Heute können wir folgendes sagen: Die Mauer ging am 13 August 1961 hoch und am 9. November 1989 nieder. Die Mauer bestand insgesamt 10.315 Tage lang. Seit dem 9 November 1989 bis heute, zum 9. November 2017, sind 10.227 Tage vergangen. Es wird also nochmal rund drei Monate dauern, bis die beiden Hälften dieser Gleichung sich austariert haben werden, und wir eben so lange nach dem Fall der Mauer leben werden wie vor dem Fall der Mauer.

"Was bleibt übrig, wenn der Mensch verreckt? Das Insekt…das Insekt." Foto: Archiv Tom Appleton, Berlin 1985

Die Mauer wird als Horror-Monster der deutschen Geschichte wie ein Kadaver, den eine Schlange verschluckt und schließlich wieder ausgeschieden hat, in die Vergangenheit zurücksinken.
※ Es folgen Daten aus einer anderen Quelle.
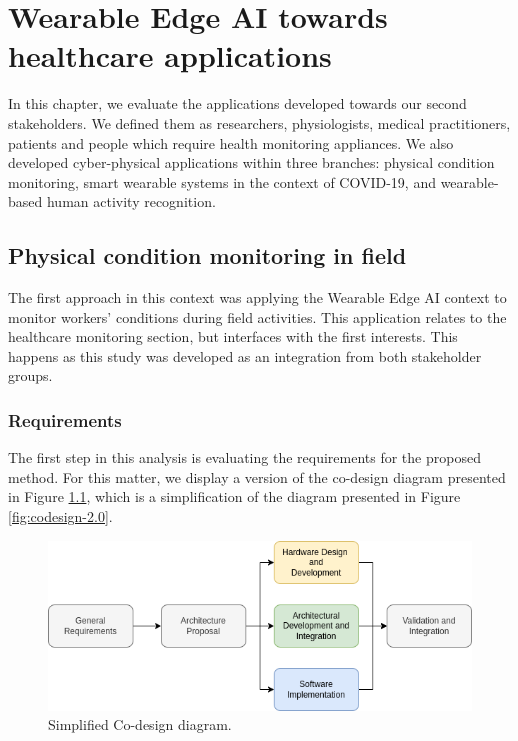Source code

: \chapter{Wearable Edge AI towards healthcare applications}
\label{chap:healthcare}


In this chapter, we evaluate the applications developed towards our second stakeholders. We defined them as researchers, physiologists, medical practitioners, patients and people which require health monitoring appliances. We also developed cyber-physical applications within three branches: physical condition monitoring, smart wearable systems in the context of COVID-19, and wearable-based human activity recognition.

\section{Physical condition monitoring in field}

The first approach in this context was applying the Wearable Edge AI context to monitor workers' conditions during field activities. This application relates to the healthcare monitoring section, but interfaces with the first interests. This happens as this study was developed as an integration from both stakeholder groups.

\subsection{Requirements}

The first step in this analysis is evaluating the requirements for the proposed method. For this matter, we display a version of the co-design diagram presented in Figure \ref{fig:simplified-codesign-4}, which is a simplification of the diagram presented in Figure \ref{fig:codesign-2.0}. 

\begin{figure}[ht!]
    \centering
    \includegraphics[width = .8\linewidth]{Figures/simplified-codesign.png}
    \caption{Simplified Co-design diagram.}
    \label{fig:simplified-codesign-4}
\end{figure}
Ihre Funktion wird einzig darin bestanden haben, Millionen von Menschen ein Leid anzutun, ihnen Freude und Lebenslust zu nehmen.

Das Einzige, was vielleicht den Bücherfreund beglücken mag, sind die ausgezeichneten DDR-Editionen, die, auf Klopapier gedruckt, bereits zu verrotten beginnen, und von keinem West-Verlag jemals nachgedruckt werden können, weil zu teuer.

Vielleicht, wenn Trumps Mexiko-Projekt einmal klappt, wird es dereinst in Mexiko einen Knast-Verlag geben, der die DDR-Bücher als schöne amerikanische Leinenbände nachdruckt. Dann bäte ich als erstes um die "Deutsche Grammatik" von Gerhard Helbig und Joachim Busch. Untertitel: "Ein Handbuch für den Ausländerunterricht."